• _What you should do_: Give again, unaltered, the lines of the listing below that run from the line having "regarding our services" through the line having "emails). We may".

• _Dataset extract_:
++++

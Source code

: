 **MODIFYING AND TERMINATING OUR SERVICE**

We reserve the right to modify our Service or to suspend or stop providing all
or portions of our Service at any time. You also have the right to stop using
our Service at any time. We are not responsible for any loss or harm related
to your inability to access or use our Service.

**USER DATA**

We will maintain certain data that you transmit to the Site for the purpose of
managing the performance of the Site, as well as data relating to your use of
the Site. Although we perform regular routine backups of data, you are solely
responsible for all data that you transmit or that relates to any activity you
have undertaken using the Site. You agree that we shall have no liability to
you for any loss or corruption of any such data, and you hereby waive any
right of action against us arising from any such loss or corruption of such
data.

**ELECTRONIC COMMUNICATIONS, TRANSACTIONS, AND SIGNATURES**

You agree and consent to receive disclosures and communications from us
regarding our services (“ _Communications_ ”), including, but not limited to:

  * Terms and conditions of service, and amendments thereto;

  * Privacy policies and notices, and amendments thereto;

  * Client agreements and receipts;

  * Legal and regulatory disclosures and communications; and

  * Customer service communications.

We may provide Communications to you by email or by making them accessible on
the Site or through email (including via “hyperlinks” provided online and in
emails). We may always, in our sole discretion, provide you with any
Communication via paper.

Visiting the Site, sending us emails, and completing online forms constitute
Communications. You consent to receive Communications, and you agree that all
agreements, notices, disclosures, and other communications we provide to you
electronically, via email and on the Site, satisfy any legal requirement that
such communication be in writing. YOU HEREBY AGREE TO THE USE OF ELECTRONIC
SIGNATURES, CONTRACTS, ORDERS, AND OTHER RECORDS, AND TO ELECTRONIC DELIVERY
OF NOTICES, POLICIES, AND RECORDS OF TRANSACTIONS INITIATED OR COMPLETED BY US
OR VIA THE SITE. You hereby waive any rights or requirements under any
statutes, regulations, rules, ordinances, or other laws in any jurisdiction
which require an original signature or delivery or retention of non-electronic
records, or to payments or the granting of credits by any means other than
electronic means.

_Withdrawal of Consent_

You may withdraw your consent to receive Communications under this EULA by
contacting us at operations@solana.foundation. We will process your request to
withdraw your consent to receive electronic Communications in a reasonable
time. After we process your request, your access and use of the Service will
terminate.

++++

• _Task result_:
regarding our services (“ _Communications_ ”), including, but not limited to:

  * Terms and conditions of service, and amendments thereto;

  * Privacy policies and notices, and amendments thereto;

  * Client agreements and receipts;

  * Legal and regulatory disclosures and communications; and

  * Customer service communications.

We may provide Communications to you by email or by making them accessible on
the Site or through email (including via “hyperlinks” provided online and in
emails). We may always, in our sole discretion, provide you with any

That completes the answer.